Ever since the housing market's collapse and subsequent economic downturn in 2008, banks and lenders have been subjected to increased scrutiny and a laundry list of new government regulations.
Among the most polarizing of those enactments has been the Dodd-Frank Wall Street Reform and Consumer Protection Act of 2010, which aimed to rectify some of the risky practices and short-sighted techniques employed by many across the financial industry that ultimately contributed to the recession. The Dodd-Frank rules cast a wide swath, applying many of the same provisions designed to monitor big banks to local credit unions and independent small businesses, and for many, its breadth has suppressed wholesale economic recovery.
A measure of resistance
The U.S. House of Representatives recently passed a bill to repeal Section 716 of the Dodd-Frank Act, a provision that specifically required banks and other businesses to export large portions of their derivatives trading. With bipartisan support, the bill passed by a vote of 292-122, buoyed by language restructured by lobbyists from all pockets of the financial sector. And although it stands little chance of being enacted into law - both the Senate and the White House have previously made public their opposition to its passing - the discussion regarding federal government regulations that many feel have encroached upon business operations is reaching the point of heated debate.

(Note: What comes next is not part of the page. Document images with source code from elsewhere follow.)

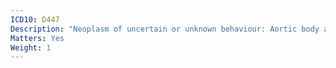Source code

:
 ```yaml
---
ICD10: D447
Description: "Neoplasm of uncertain or unknown behaviour: Aortic body and other paraganglia"
Matters: Yes
Weight: 1
---
```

House Committee on Financial Services chairman Jeb Hensarling, R-Texas, skewered the Dodd-Frank provision for its lack of wiggle room, noting in particular that where regulation of big-bank derivatives may be prudent it can serve to hinder business for the other, smaller fish it nets.
"This bipartisan bill will relieve manufacturers, farmers, ranchers and Main Street businesses of unintended consequences of one section of the Dodd-Frank Act," Hensarling told the House floor following the bill's adoption. "Now many Americans may not realize it but farmers, ranchers, manufacturers and other employers use a product called a derivative to manage risk and protect themselves from extreme fluctuations in the price of things like fuel, fertilizer and commodities."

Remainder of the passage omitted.